According to a statement released by the exchange platform, Bitget has confirmed that it has fulfilled all the regulatory requirements and regional policies needed to function in Lithuania. The statement states that the company is now authorized to conduct its activities in the country.
Lithuania has made remarkable strides in integrating blockchain technology and cryptocurrency into its economy and has been identified as one of the fastest countries in Europe to adopt these technologies. The country’s supportive regulatory environment has attracted investors and businesses interested in leveraging its status as a hub for cryptocurrency and blockchain startups.

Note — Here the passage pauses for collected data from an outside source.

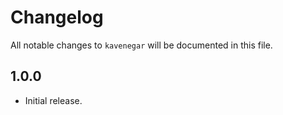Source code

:# Changelog

All notable changes to `kavenegar` will be documented in this file.

## 1.0.0

- Initial release.
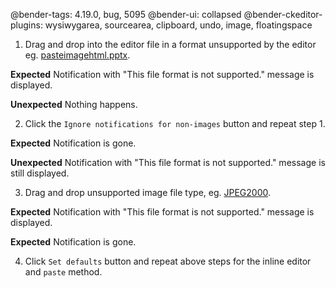
@bender-tags: 4.19.0, bug, 5095
@bender-ui: collapsed
@bender-ckeditor-plugins: wysiwygarea, sourcearea, clipboard, undo, image, floatingspace

1. Drag and drop into the editor file in a format unsupported by the editor eg. [pasteimagehtml.pptx](_assets/pasteimagehtml.pptx).

**Expected** Notification with "This file format is not supported." message is displayed.

**Unexpected** Nothing happens.

2. Click the `Ignore notifications for non-images` button and repeat step 1.

**Expected** Notification is gone.

**Unexpected** Notification with "This file format is not supported." message is still displayed.

3. Drag and drop unsupported image file type, eg. [JPEG2000](_assets/logo.jp2).

**Expected** Notification with "This file format is not supported." message is displayed.

**Expected** Notification is gone.

4. Click `Set defaults` button and repeat above steps for the inline editor and `paste` method.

In 2022, Lithuania made significant efforts to position itself as a cryptocurrency hub, leading to a fivefold increase in the number of cryptocurrency company registrations. The surge in registrations is largely attributed to Estonia’s decision to revoke the registration of cryptocurrency exchanges within its borders. As a result, Lithuania has become an attractive destination for cryptocurrency businesses seeking a supportive regulatory environment to operate.

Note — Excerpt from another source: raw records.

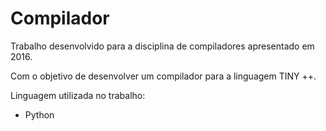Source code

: # Compilador
Trabalho desenvolvido para a disciplina de compiladores apresentado em 2016.

Com o objetivo de desenvolver um compilador para a linguagem TINY ++.

Linguagem utilizada no trabalho:
* Python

Recognizing an opportunity to attract cryptocurrency businesses, Lithuania took proactive measures to become an appealing location for them. The country’s efforts paid off, resulting in a significant increase in the number of cryptocurrency company registrations. Moreover, Lithuania is home to Bifinitey UAB, the payment service provider for the world’s largest cryptocurrency exchange platform, Binance.
BitGet affirms that Lithuania remains an excellent destination for crypto enthusiasts and businesses seeking to establish themselves and offer cryptocurrency-related services. Since its launch in 2018, BitGet has amassed 8 million users worldwide.
In June 2022, Lithuania tightened regulations for cryptocurrency-related businesses seeking registration within the Baltic state. The authorities proposed amendments to Anti-Money Laundering (AML) and counter-terrorism funding laws that would impose more stringent restrictions on exchange operators and the identification of their clients.